She wanted to think, all in good time. But even now on her first night, so comfortable after a joyful evening during which shared reminiscing – of their pasts both in the UK and the USA – gave her a sense of solidity, the countdown had already begun.
Benign lions. Cuddly tigers. Plump bouncing elephants and jovial giraffes. Oriana gazed at the wallpaper frieze. Two by two they ringed the room, ready to comfort and guard Baby. Smiling crocodiles, with fluttery eyelashes and Hook’s watch invisible but ticking, unmistakably ticking, deep inside.
CHAPTER FOURTEEN
This made Malachy’s job hard. Harder than a week of slow sales. He gave each item in the portfolio a considered look, though he could have leafed through it in moments, had the young artist not been at his side, expectant. They came into the gallery unannounced, uninvited, perhaps two or three times a month, throughout the year. Some were fresh out of art college, some had been painting for decades. Sometimes, it was the relatives of artists long dead, lugging in work they didn’t care for in the hope it would net them a fluke fortune. Once, a mother brought in her four-year-old’s daubings. It was very much this gallery they targeted – the reputation of the White Peak Art Space having grown over recent years. Ever since all that press about David Merifield being shortlisted for the Turner Prize – a local artist with no formal training who had brought his work in on spec and who Malachy had tirelessly championed. Today, though, there’d be no prizes, no wall space – and, realistically, not much of a future – for this artist.

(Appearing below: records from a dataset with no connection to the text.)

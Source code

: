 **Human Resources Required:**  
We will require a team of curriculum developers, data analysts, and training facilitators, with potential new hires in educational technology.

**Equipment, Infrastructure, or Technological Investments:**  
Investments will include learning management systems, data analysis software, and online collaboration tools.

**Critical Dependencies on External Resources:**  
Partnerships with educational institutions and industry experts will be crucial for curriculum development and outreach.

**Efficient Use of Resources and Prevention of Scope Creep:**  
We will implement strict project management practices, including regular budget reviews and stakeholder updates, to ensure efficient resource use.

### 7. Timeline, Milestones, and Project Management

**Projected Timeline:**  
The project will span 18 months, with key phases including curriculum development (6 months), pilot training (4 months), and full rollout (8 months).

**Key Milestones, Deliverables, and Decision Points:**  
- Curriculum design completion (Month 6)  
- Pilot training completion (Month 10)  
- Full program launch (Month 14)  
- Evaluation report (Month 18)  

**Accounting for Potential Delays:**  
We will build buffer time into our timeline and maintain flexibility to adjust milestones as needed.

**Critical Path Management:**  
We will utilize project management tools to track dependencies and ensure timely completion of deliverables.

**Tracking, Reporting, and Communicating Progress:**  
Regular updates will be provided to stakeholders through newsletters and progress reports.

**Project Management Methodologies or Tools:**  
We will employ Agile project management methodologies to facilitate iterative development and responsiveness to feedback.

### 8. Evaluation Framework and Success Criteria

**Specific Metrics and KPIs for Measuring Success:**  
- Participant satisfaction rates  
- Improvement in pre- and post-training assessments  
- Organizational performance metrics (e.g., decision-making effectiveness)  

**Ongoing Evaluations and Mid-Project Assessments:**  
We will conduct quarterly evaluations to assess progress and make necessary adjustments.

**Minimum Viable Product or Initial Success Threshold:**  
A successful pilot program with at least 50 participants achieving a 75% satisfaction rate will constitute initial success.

‘I like to chew things,’ he told Malachy.
Until that moment, Malachy had assumed it was papier mâché stuck in globs to the boards. He peered closer. What was that? Well-masticated supermarket receipts apparently. And on that one? Enormous clumps of used chewing gum: pulled and twisted, then rolled in pencil filings and cigarette ash. Jesus, a chicken’s wishbone.
‘I thought you could write something like: Archie Dunfold likes to choose what he chews. Or maybe the other way around. Chews what he chooses.’
‘What’s this one called? Chewbacca?’ asked Malachy sarcastically, staring at pulverized cigarettes stuck to the board with stickers saying ‘Special Offer’.
‘Yes, it is!’ the artist said. ‘You see? You get me. I knew it. You get me.’
Christ alive, thought Malachy. He needs to be sectioned. ‘Leave it with me – I’ll have a think.’
The artist started walking away backwards saying cool! cool!
‘Your portfolio?’ Malachy said.
‘Oh – thought you just said to leave it with you?’
‘No – when I said that, I meant –’ Malachy thought, I do not want this person’s germs in my gallery a moment longer. ‘It’s best if you take it with you. I’ve seen it – it’s unforgettable.’
Oriana would be in stitches.
The thought came out of nowhere and stayed.
It’s just the sort of thing that would tickle her.
It was mid-week and, while the effects of the previous weekend were still acute, they were no longer constant and his thoughts for Oriana had softened. He’d never see her again anyway – so what point was there to feel anything other than a nostalgic tenderness towards her? His feelings for Jed, though, remained serrated; so sharp he had banished his brother from his thoughts for both their sakes.
He looked over at Robin’s work. People came from afar to see them. He’d had offers, some sizeable. One day, he’d accept one. He enjoyed the paintings, here on the walls of the gallery. He wasn’t entirely happy that the new one – of Rachel – lingered in the spare room facing the wall. Something happened to the paint when Robin transferred it from tube to canvas, when it mutated from medium to expression, from colour to meaning, from material to ephemeral. It was an alchemy of sorts. But it generated the opposite of gold, whatever that was. Even with Kate and Emma’s editing, there remained a darkness enmeshed within that work which not even the fingertips of a child could palliate.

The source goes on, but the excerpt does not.